After his sparring session he came to me and discusses the format, which placed the fighters in a narrow strip that did not permit circling. The fighter was new, and noting that it takes some time to develop angular footwork, I decided to send him straight at the opponent. Without lateral mobility the vertical stroke or any retracting ‘rap’ leaves the fighter vulnerable to aggressive forward progress.

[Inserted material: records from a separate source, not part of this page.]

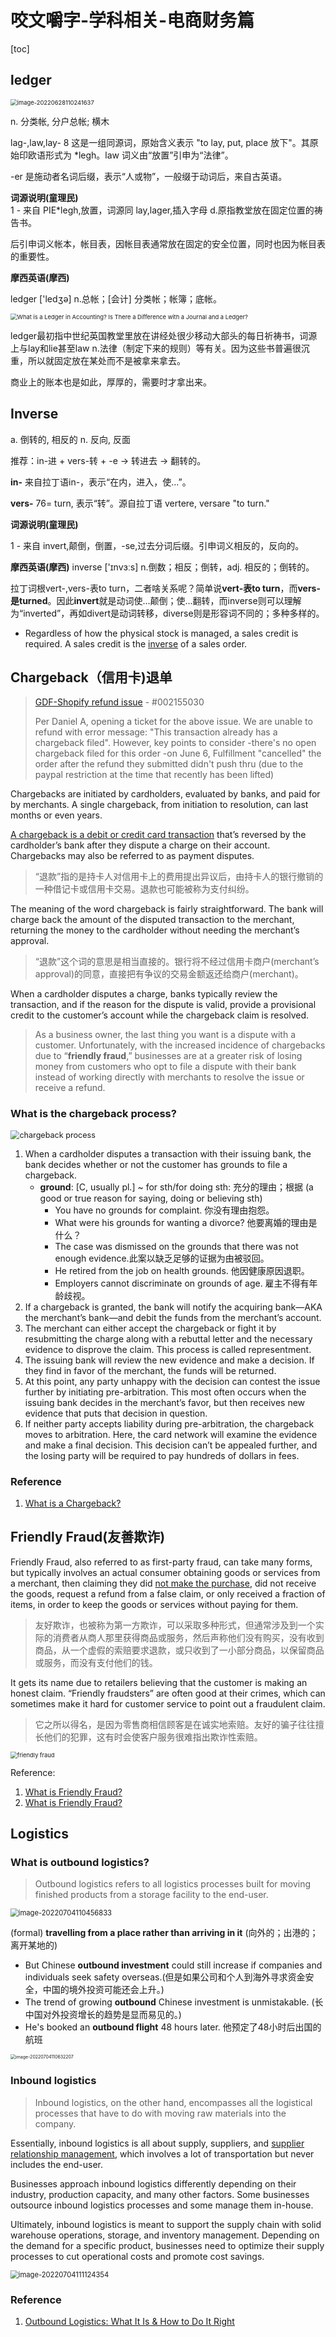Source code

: # 咬文嚼字-学科相关-电商财务篇

[toc]



 

## ledger

<img src="./images/image-20220628110241637.png" alt="image-20220628110241637" style="zoom:67%;" /> 

n. 分类帐, 分户总帐; 横木

lag-,law,lay- 8
这是一组同源词，原始含义表示 "to lay, put, place 放下"。其原始印欧语形式为 *legh。law 词义由“放置”引申为“法律”。

-er 是施动者名词后缀，表示“人或物”，一般缀于动词后，来自古英语。



**词源说明(童理民)**  
1 - 来自 PIE*legh,放置，词源同 lay,lager,插入字母 d.原指教堂放在固定位置的祷告书。

后引申词义帐本，帐目表，因帐目表通常放在固定的安全位置，同时也因为帐目表的重要性。



**摩西英语(摩西)**

ledger ['ledʒə] n.总帐；[会计] 分类帐；帐簿；底帐。

<img src="./images/what-is-a-ledger.jpg.optimal.jpg" alt="What is a Ledger in Accounting? Is There a Difference with a Journal and a  Ledger?" style="zoom:67%;" /> 

ledger最初指中世纪英国教堂里放在讲经处很少移动大部头的每日祈祷书，词源上与lay和lie甚至law n.法律（制定下来的规则）等有关。因为这些书普遍很沉重，所以就固定放在某处而不是被拿来拿去。

商业上的账本也是如此，厚厚的，需要时才拿出来。 



## Inverse

a. 倒转的, 相反的
n. 反向, 反面


推荐：in-进 + vers-转 + -e → 转进去 → 翻转的。

**in-** 来自拉丁语in-，表示“在内，进入，使...”。

**vers-** 76= turn, 表示“转”。源自拉丁语 vertere, versare "to turn."

**词源说明(童理民)**  

1 - 来自 invert,颠倒，倒置，-se,过去分词后缀。引申词义相反的，反向的。

**摩西英语(摩西)**
inverse ['ɪnvɜːs] n.倒数；相反；倒转，adj. 相反的；倒转的。

拉丁词根vert-,vers-表to turn，二者啥关系呢？简单说**vert-表to turn**，而**vers-是turned**。因此**invert**就是动词使...颠倒；使...翻转，而inverse则可以理解为“inverted”，再如divert是动词转移，diverse则是形容词不同的；多种多样的。



- Regardless of how the physical stock is managed, a sales credit is required. A sales credit is the [inverse](https://help.brightpearl.com/hc/en-us/articles/212648483) of a sales order.



## Chargeback（信用卡)退单

> [GDF-Shopify refund issue](https://bsitc.on.spiceworks.com/tickets/open/25106/activity) - #002155030
>
> Per Daniel A, opening a ticket for the above issue. We are unable to refund with error message: "This transaction already has a chargeback filed". However, key points to consider -there's no open chargeback filed for this order -on June 6,  Fulfillment "cancelled" the order after the refund they submitted didn't push thru (due to the paypal restriction at the time that recently has been lifted)

Chargebacks are initiated by cardholders, evaluated by banks, and paid for by merchants. A single chargeback, from initiation to resolution, can last months or even years.

[A chargeback is a debit or credit card transaction](https://www.chargebackgurus.com/blog/merchant-chargebacks-101-what-they-are-why-they-matter) that’s reversed by the cardholder’s bank after they dispute a charge on their account. Chargebacks may also be referred to as payment disputes.

> “退款”指的是持卡人对信用卡上的费用提出异议后，由持卡人的银行撤销的一种借记卡或信用卡交易。退款也可能被称为支付纠纷。

The meaning of the word chargeback is fairly straightforward. The bank will charge back the amount of the disputed transaction to the merchant, returning the money to the cardholder without needing the merchant’s approval.

> “退款”这个词的意思是相当直接的。银行将不经过信用卡商户(merchant’s approval)的同意，直接把有争议的交易金额返还给商户(merchant)。



When a cardholder disputes a charge, banks typically review the transaction, and if the reason for the dispute is valid, provide a provisional credit to the customer’s account while the chargeback claim is resolved.



> As a business owner, the last thing you want is a dispute with a customer. Unfortunately, with the increased incidence of chargebacks due to “**friendly fraud**,” businesses are at a greater risk of losing money from customers who opt to file a dispute with their bank instead of working directly with merchants to resolve the issue or receive a refund.



### What is the chargeback process?

<img src="./images/ZeBXys9h0xT0VB7iVknUyLitzgrJu01X4Mg4DWB3PuCLYIwuFrgfuoMAKMs-SHntkG9pelPQIMixqoKLTxYOSPwNVIaOBWsbDp2PiXIMADMEbw51eWkpvhnGuerkrBS3-ywcg_fG" alt="chargeback process" style="zoom:90%;" /> 

1. When a cardholder disputes a transaction with their issuing bank, the bank decides whether or not the customer has grounds to file a chargeback.
   - **ground**: [C, usually pl.] ~ for sth/for doing sth: 充分的理由；根据 (a good or true reason for saying, doing or believing sth)
     - You have no grounds for complaint. 你没有理由抱怨。
     - What were his grounds for wanting a divorce? 他要离婚的理由是什么？
     - The case was dismissed on the grounds that there was not enough evidence.此案以缺乏足够的证据为由被驳回。
     - He retired from the job on health grounds. 他因健康原因退职。
     - Employers cannot discriminate on grounds of age. 雇主不得有年龄歧视。
2. If a chargeback is granted, the bank will notify the acquiring bank—AKA the merchant’s bank—and debit the funds from the merchant’s account.
3. The merchant can either accept the chargeback or fight it by resubmitting the charge along with a rebuttal letter and the necessary evidence to disprove the claim. This process is called representment.
4. The issuing bank will review the new evidence and make a decision. If they find in favor of the merchant, the funds will be returned.
5. At this point, any party unhappy with the decision can contest the issue further by initiating pre-arbitration. This most often occurs when the issuing bank decides in the merchant’s favor, but then receives new evidence that puts that decision in question.
6. If neither party accepts liability during pre-arbitration, the chargeback moves to arbitration. Here, the card network will examine the evidence and make a final decision. This decision can’t be appealed further, and the losing party will be required to pay hundreds of dollars in fees.



### Reference

1. [What is a Chargeback?](https://www.chargebackgurus.com/blog/merchant-chargebacks-101-what-they-are-why-they-matter)



## Friendly Fraud(友善欺诈)

Friendly Fraud, also referred to as first-party fraud, can take many forms, but typically involves an actual consumer obtaining goods or services from a merchant, then claiming they did [not make the purchase](https://fraud.net/s/chargeback-protection/), did not receive the goods, request a refund from a false claim, or only received a fraction of items, in order to keep the goods or services without paying for them. 

> 友好欺诈，也被称为第一方欺诈，可以采取多种形式，但通常涉及到一个实际的消费者从商人那里获得商品或服务，然后声称他们没有购买，没有收到商品，从一个虚假的索赔要求退款，或只收到了一小部分商品，以保留商品或服务，而没有支付他们的钱。



It gets its name due to retailers believing that the customer is making an honest claim. “Friendly fraudsters” are often good at their crimes, which can sometimes make it hard for customer service to point out a fraudulent claim.

> 它之所以得名，是因为零售商相信顾客是在诚实地索赔。友好的骗子往往擅长他们的犯罪，这有时会使客户服务很难指出欺诈性索赔。



<img src="./images/FraudInforgraphic-640x480.png" alt="friendly fraud" style="zoom:67%;" /> 

Reference:

1. [What is Friendly Fraud?](https://fraud.net/d/friendly-fraud/)
2. [What is Friendly Fraud?](https://www.ethoca.com/blog/what-is-friendly-fraud)



## Logistics

###  What is outbound logistics?

> Outbound logistics refers to all logistics processes built for moving finished products from a storage facility to the end-user.

<img src="./images/image-20220704110456833.png" alt="image-20220704110456833" style="zoom:80%;" /> 

(formal)  **travelling from a place rather than arriving in it** (向外的；出港的；离开某地的)

- But Chinese **outbound investment** could still increase if companies and individuals seek safety overseas.(但是如果公司和个人到海外寻求资金安全，中国的境外投资可能还会上升。)
- The trend of growing **outbound** Chinese investment is unmistakable. (长中国对外投资增长的趋势是显而易见的。)
- He's booked an **outbound flight** 48 hours later. 他预定了48小时后出国的航班

<img src="./images/image-20220704110632207.png" alt="image-20220704110632207" style="zoom: 50%;" /> 



### Inbound logistics

> Inbound logistics, on the other hand, encompasses all the logistical processes that have to do with moving raw materials into the company.

Essentially, inbound logistics is all about supply, suppliers, and [supplier relationship management](https://www.track-pod.com/blog/supplier-management-logistics/), which involves a lot of transportation but never includes the end-user.

Businesses approach inbound logistics differently depending on their industry, production capacity, and many other factors. Some businesses outsource inbound logistics processes and some manage them in-house.

Ultimately, inbound logistics is meant to support the supply chain with solid warehouse operations, storage, and inventory management. Depending on the demand for a specific product, businesses need to optimize their supply processes to cut operational costs and promote cost savings.

<img src="./images/image-20220704111124354.png" alt="image-20220704111124354" style="zoom:80%;" /> 

### Reference

1. [Outbound Logistics: What It Is & How to Do It Right](https://www.track-pod.com/blog/outbound-logistics/)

We went over 8 applications of the roof block. To comprehend and train this series without illustrative photos, envision both you and your opponent leading with the right hand, which is your stick hand. I don’t care what he does with his feet. Your right leg should be forward. Range is assumed to be stick-to-stick distance, which means one lunge or forward shift will bring you into stick to body contact if your opponent does not move. If he is also moving forward then you are in hand-to-hand range.
Out of range
Stick-to-body [any part including the hand]
The Shift
To ‘shift’ means to change which foot is in the lead. A reverse shift takes the lead foot and steps it all the way back, opening your hip on the other side. A shift simply brings the rear foot into the lead. Both types of shift leave the weapon in the rear hand. Shifts are transitional steps that lead to a reversal, a double shift, a shuffle step, or a triangle step. Do not think of shifting in terms of taking up a static position.
The Roof Block
A Standard roof block is done with a slant so it deflects the blow like the roof of a house deflects the rain and leaves.
A ‘jam’ is a roof block in which the stick is held firmly in the horizontal. This is generally used only against vertical strokes not diagonal strokes. A roof jam can be done two-handed.
The Snake
The snake is best against a full commitment stroke.
Shift forward under your roof block by bringing the left leg into the lead. Your empty hand should shoot under your stick toward his shoulder. You will counter with a short lateral forehand to the ear/face. With the forward shift you have naturally come face-to-face a little to his strong side where his weapon is.
If that stroke of his did not retract and his stick glanced down off of yours it should be around the hip or rib area. Snake your extended left hand around that stick, near his grip if possible, and twist to the left with your counter stroke. Your stick should be coming at his face as you twist his stick out of his hand. This utilizes the same mechanic simultaneously for the disarm and the counter stroke. I have made the snake work often in this fashion as a hit/disarm.
If the stroke is a retracting one apply pressure to his shoulder with your left hand and slide down to the elbow. This may be difficult if he is wearing a WEKAF jacket and your hand could slide off the flared sleeve. If he is armored just press the checking hand against the upper arm and pin it to his ribs as best you can. If he is strong stay on his shoulder. As long as you have his arm pinned and your stick is free there is no reason to abandon this position. If you have not effected the disarm but have control you could go into The Fan from here
The Fan
The fan is best against a fighter who uses retracting strokes.
Lunge in under your roof block to a head-to-head position with your left hand reaching out under your stick for his shoulder. As soon as your hand makes contact with his shoulder begin your counter, a fanning motion to the head from the elbow: forehand, backhand, forehand.
As you fan him you will step around to your left with your left foot as you slide your checking hand down his arm. This keeps him from engaging your stick hand with his empty hand, and pins his stick arm to his body. If done right he will have to break off in desperation or seek a clinch.
If you step around and pin the hand your strikes should land like so: forehand to his left ear, backhand to his right ear, forehand to his face.
If your opponent is stronger tend toward The Fan entry option.
If he tends to retract his blows, again, tend toward The Fan option.
If he is weaker The Snake is a great disarm.
If he tends to commit to highline attacks The Snake is a great entry.
If you are short and strong these two entries should be part of your 'bread and butter' arsenal.